En juin dernier, la Banque mondiale et le Fonds monétaire international avaient lancé un appel aux pays riches pour qu’ils accroissent leurs dons au consortium de partage des vaccins Covax. Trois mois se sont écoulés ensuite sans annonce majeure en ce sens, jusqu’à la rencontre organisée la semaine dernière par le président américain Joe Biden, au cours de laquelle les États-Unis et l’Europe ont promis d’acheter un milliard de doses d’ici 2022 pour les pays du Sud.

Le printemps dernier, Covax espérait pouvoir envoyer 2 milliards de doses dans ces pays d’ici la fin de l’année. En septembre, le consortium a ramené ses ambitions à 1,4 milliard, et il n’est pas certain que cet objectif soit atteint, même avec les nouvelles promesses. À l’échelle mondiale, 80% des doses de vaccins jusqu’ici distribuées (plus de 5 milliards et demi) l’ont été essentiellement dans les dizaines de pays les plus riches.
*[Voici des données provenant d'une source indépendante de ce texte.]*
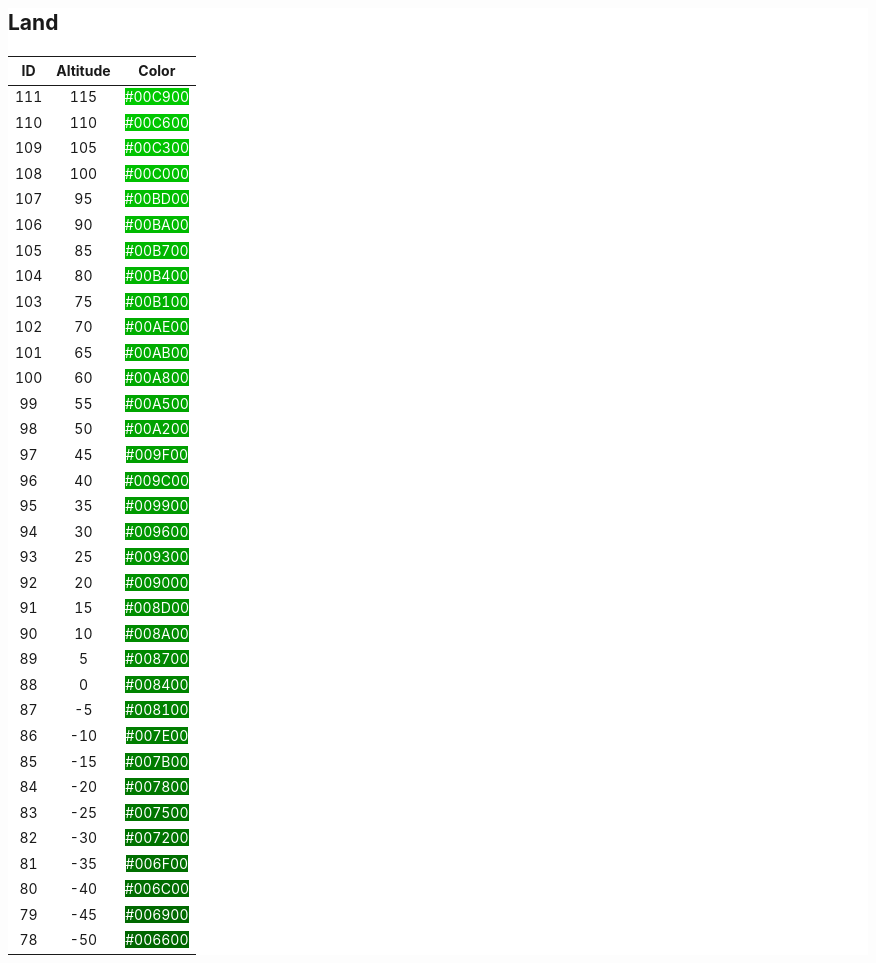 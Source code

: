 ## Land

|  ID | Altitude | Color |
|:---:|:---------:|:------:|
| 111 | 115 | <span style='background-color:#00C900; color:#FFFFFF;'>#00C900</span> |
| 110 | 110 | <span style='background-color:#00C600; color:#FFFFFF;'>#00C600</span> |
| 109 | 105 | <span style='background-color:#00C300; color:#FFFFFF;'>#00C300</span> |
| 108 | 100 | <span style='background-color:#00C000; color:#FFFFFF;'>#00C000</span> |
| 107 | 95 | <span style='background-color:#00BD00; color:#FFFFFF;'>#00BD00</span> |
| 106 | 90 | <span style='background-color:#00BA00; color:#FFFFFF;'>#00BA00</span> |
| 105 | 85 | <span style='background-color:#00B700; color:#FFFFFF;'>#00B700</span> |
| 104 | 80 | <span style='background-color:#00B400; color:#FFFFFF;'>#00B400</span> |
| 103 | 75 | <span style='background-color:#00B100; color:#FFFFFF;'>#00B100</span> |
| 102 | 70 | <span style='background-color:#00AE00; color:#FFFFFF;'>#00AE00</span> |
| 101 | 65 | <span style='background-color:#00AB00; color:#FFFFFF;'>#00AB00</span> |
| 100 | 60 | <span style='background-color:#00A800; color:#FFFFFF;'>#00A800</span> |
| 99 | 55 | <span style='background-color:#00A500; color:#FFFFFF;'>#00A500</span> |
| 98 | 50 | <span style='background-color:#00A200; color:#FFFFFF;'>#00A200</span> |
| 97 | 45 | <span style='background-color:#009F00; color:#FFFFFF;'>#009F00</span> |
| 96 | 40 | <span style='background-color:#009C00; color:#FFFFFF;'>#009C00</span> |
| 95 | 35 | <span style='background-color:#009900; color:#FFFFFF;'>#009900</span> |
| 94 | 30 | <span style='background-color:#009600; color:#FFFFFF;'>#009600</span> |
| 93 | 25 | <span style='background-color:#009300; color:#FFFFFF;'>#009300</span> |
| 92 | 20 | <span style='background-color:#009000; color:#FFFFFF;'>#009000</span> |
| 91 | 15 | <span style='background-color:#008D00; color:#FFFFFF;'>#008D00</span> |
| 90 | 10 | <span style='background-color:#008A00; color:#FFFFFF;'>#008A00</span> |
| 89 | 5 | <span style='background-color:#008700; color:#FFFFFF;'>#008700</span> |
| 88 | 0 | <span style='background-color:#008400; color:#FFFFFF;'>#008400</span> |
| 87 | -5 | <span style='background-color:#008100; color:#FFFFFF;'>#008100</span> |
| 86 | -10 | <span style='background-color:#007E00; color:#FFFFFF;'>#007E00</span> |
| 85 | -15 | <span style='background-color:#007B00; color:#FFFFFF;'>#007B00</span> |
| 84 | -20 | <span style='background-color:#007800; color:#FFFFFF;'>#007800</span> |
| 83 | -25 | <span style='background-color:#007500; color:#FFFFFF;'>#007500</span> |
| 82 | -30 | <span style='background-color:#007200; color:#FFFFFF;'>#007200</span> |
| 81 | -35 | <span style='background-color:#006F00; color:#FFFFFF;'>#006F00</span> |
| 80 | -40 | <span style='background-color:#006C00; color:#FFFFFF;'>#006C00</span> |
| 79 | -45 | <span style='background-color:#006900; color:#FFFFFF;'>#006900</span> |
| 78 | -50 | <span style='background-color:#006600; color:#FFFFFF;'>#006600</span> |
Rappelons que tant que le virus circule dans de larges portions de la planète, même les pays les mieux vaccinés ne sont pas à l’abri. Comme les 22 derniers mois l’ont démontré, plus ce coronavirus aura d’opportunités pour se multiplier, et plus le risque de voir émerger de nouveaux variants restera élevé —y compris, dans le scénario du pire, des variants qui seraient résistants aux vaccins actuels.